No sound came up of the beast’s fall, thousands of feet below. Only the ghastly silence, humming to the wind.
“Yuh damned fool!” Lantry raged. “Now where are yuh? Afoot, by God! I told yuh where you’d wind up!” He got out of the saddle himself, trembling.
There was a desperate light in Lucas’s scared face. He glared for a minute, then caught himself.
“Jest which way are yuh figgerin’ to leave here on a nag?” he flashed. “Because if yuh go back, yo’re goin’ alone!”
Doc’s worried eyes deepened. He looked back, driving himself to frantic thought, but said no more. A moment later, planting his feet carefully, he set himself to lead his mount straight up the slope. The pony slipped and caught itself, struggling gamely. It was no easy task; it looked impossible, but as the minutes passed Doc’s efforts began to show a gain. Lucas watched him disappear behind a bowlder and then started to clamber after.
They were out of sight and hearing when Reb reached the spot where Lucas’s horse fell. They were acutely aware of him somewhere near, however. They fought on. After a time they came to safer, if slower going. Lantry still led toward the frowning cliffs which appeared to cut them off. When they came to a little open space, Doc mounted and rode. Ike stumbled along at his side, sullen and wordless.
Fear surrounded them now like the endless rocks, for they knew they were making no time; but with it all, suspicion and distrust crept in too, and they watched each other furtively. The same thought was in the minds of both: one horse between the two of them. It was of little use now, but when it was—?

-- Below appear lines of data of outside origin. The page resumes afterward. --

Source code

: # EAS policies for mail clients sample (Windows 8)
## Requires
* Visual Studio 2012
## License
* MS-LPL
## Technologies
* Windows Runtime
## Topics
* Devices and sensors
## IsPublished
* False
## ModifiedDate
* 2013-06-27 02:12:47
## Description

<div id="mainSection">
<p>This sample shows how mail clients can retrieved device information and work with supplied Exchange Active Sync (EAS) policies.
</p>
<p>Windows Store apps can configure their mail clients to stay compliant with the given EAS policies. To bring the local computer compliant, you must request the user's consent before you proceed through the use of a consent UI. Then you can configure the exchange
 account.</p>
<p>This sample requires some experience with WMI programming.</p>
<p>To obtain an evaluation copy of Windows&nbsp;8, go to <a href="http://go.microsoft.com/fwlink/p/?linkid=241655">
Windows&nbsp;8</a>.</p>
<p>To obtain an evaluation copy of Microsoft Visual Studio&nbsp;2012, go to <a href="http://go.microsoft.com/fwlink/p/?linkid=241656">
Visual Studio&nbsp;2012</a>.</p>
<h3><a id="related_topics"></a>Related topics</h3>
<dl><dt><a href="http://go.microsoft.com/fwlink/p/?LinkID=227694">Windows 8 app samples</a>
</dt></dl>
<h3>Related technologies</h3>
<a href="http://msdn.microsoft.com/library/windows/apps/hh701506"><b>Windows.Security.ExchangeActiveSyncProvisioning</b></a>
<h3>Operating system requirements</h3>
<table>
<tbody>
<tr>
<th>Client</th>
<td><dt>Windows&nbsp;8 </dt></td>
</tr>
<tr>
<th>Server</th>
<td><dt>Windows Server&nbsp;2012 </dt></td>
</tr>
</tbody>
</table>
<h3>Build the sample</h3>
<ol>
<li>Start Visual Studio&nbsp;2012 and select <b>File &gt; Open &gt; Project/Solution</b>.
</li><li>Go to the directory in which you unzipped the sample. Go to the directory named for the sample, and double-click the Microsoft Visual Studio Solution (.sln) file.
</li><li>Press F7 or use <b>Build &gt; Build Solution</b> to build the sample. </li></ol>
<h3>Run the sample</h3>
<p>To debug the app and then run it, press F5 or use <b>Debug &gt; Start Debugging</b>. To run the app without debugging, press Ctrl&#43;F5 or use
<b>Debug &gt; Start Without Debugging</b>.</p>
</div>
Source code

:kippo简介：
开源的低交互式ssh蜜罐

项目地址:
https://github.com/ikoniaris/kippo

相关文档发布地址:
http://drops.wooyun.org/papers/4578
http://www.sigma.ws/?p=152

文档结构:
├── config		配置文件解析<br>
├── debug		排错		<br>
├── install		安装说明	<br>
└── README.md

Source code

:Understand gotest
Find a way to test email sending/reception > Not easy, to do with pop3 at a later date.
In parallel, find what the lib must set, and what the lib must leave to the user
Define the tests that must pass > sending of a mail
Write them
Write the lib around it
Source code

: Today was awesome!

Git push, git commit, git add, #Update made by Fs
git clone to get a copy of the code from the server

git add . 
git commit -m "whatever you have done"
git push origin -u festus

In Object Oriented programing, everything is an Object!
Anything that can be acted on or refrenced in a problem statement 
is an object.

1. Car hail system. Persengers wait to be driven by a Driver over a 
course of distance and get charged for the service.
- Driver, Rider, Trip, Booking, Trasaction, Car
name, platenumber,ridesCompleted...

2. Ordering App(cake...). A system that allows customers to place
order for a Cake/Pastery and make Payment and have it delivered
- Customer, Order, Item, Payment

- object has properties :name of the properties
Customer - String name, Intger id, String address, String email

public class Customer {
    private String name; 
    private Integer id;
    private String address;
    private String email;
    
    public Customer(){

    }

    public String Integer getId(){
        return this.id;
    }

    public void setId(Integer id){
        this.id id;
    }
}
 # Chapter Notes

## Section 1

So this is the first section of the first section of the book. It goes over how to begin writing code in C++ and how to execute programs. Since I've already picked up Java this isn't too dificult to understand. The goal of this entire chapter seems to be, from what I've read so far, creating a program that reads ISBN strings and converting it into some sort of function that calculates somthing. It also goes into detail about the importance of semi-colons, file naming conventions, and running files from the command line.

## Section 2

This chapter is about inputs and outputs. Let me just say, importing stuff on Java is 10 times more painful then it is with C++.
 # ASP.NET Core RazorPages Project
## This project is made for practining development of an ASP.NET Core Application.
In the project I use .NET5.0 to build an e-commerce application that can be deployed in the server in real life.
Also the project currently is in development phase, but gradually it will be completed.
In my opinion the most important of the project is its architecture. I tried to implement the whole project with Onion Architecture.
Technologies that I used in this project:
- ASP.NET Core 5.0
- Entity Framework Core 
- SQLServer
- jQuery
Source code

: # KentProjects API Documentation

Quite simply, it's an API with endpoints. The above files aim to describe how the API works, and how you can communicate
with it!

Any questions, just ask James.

It was Lantry who made the discovery, at a time when they had all but resigned themselves to the inevitable—a narrow, humping ledge winding along the face of the cliff. He struck out for it, head up like a scenting dog. Even Ike’s face brightened. He seemed for the moment to forget his more fortunate companion.
“If we c’n only git around that fust shoulder, there, before Santee sees us—” he muttered. Hope was like strong drink in his tired, trembling limbs.
They started up, and now the horse was a real menace to them, delaying them, threatening to drag them into space, to fall forward on them and topple them off. Still Lantry clung to it stubbornly. Evening was drawing on when they completed the first leg of the precarious climb. They reached the turn and looked beyond.
“Gawd!” Lucas gasped. “Nothin’ but a crack to hang onto!”
Still they pressed on, climbing indeed like flies, until the cold, blustery dark closed in. They holed up for the night in a crevice barely large enough to accommodate them. Now Lucas became optimistic, for Santee had evidently been lost at last. He whistled softly as he broke up the gnarled branches of a dwarf pine.
“Don’t light no fire here!” Lantry rasped out. “D’yuh want to bring that hell-cat down on us fer shore?”
Ike stared at him. “Lantry, I’ve been itchin’ to tell yuh a few things fer a long time,” he retorted insolently; “an’ this seems like as good a place as any. I don’t eat, an’ I don’t ride,” he went on hardily, “but by God, I warm myself, if I know anything about it! Yuh c’n git warm with me, or yuh c’n go to hell—I unnerstand it’s plenty warm there!”
He dodged, at the end of this belligerent speech—but not quick enough. There was a flash and a bang, snatched and whipped away in an instant. Doc Lantry punched out the empty shell and stared down at the death thoes of his companion.
“Yuh had that due yuh, Ike,” he said coolly to the empty silence. “Maybe it’ll save yuh grief, comin’ now.”
But his hand shook as he sheathed the gun.